Release Date: April 28th 2015
Genres: Death & Dying, Fantasy & Magic, General, Legends, Myths, Fables, Love & Romance, Social Issues, Young Adult
Neil Gaiman’s Stardust meets John Green’s The Fault in Our Stars in this fantasy about a girl caught between two worlds…two races…and two destinies.
Aza Ray is drowning in thin air.
Since she was a baby, Aza has suffered from a mysterious lung disease that makes it ever harder for her to breathe, to speak—to live.
So when Aza catches a glimpse of a ship in the sky, her family chalks it up to a cruel side effect of her medication. But Aza doesn’t think this is a hallucination. She can hear someone on the ship calling her name.
Only her best friend, Jason, listens. Jason, who’s always been there. Jason, for whom she might have more-than-friendly feelings. But before Aza can consider that thrilling idea, something goes terribly wrong.

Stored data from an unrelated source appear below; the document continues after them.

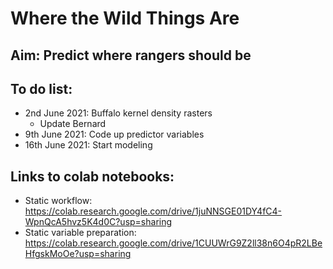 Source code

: # Where the Wild Things Are

## Aim: Predict where rangers should be

## To do list:

* 2nd June 2021: Buffalo kernel density rasters
  * Update Bernard
* 9th June 2021: Code up predictor variables
* 16th June 2021: Start modeling

## Links to colab notebooks:

* Static workflow: https://colab.research.google.com/drive/1juNNSGE01DY4fC4-WpnQcA5hvz5K4d0C?usp=sharing
* Static variable preparation: https://colab.research.google.com/drive/1CUUWrG9Z2ll38n6O4pR2LBeHfgskMoOe?usp=sharing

Aza is lost to our world—and found, by another. Magonia.
Above the clouds, in a land of trading ships, Aza is not the weak and dying thing she was. In Magonia, she can breathe for the first time. Better, she has immense power—and as she navigates her new life, she discovers that war is coming. Magonia and Earth are on the cusp of a reckoning. And in Aza’s hands lies the fate of the whole of humanity—including the boy who loves her. Where do her loyalties lie?
This book and I had a very interesting relationship. There was a point where I was really tempted to give up on it but I continued after reading so many positive reviews. I am glad I did, because MAGONIA is truly a unique novel and I love originality, particularly in YA. However, I remain conflicted about the book as a whole.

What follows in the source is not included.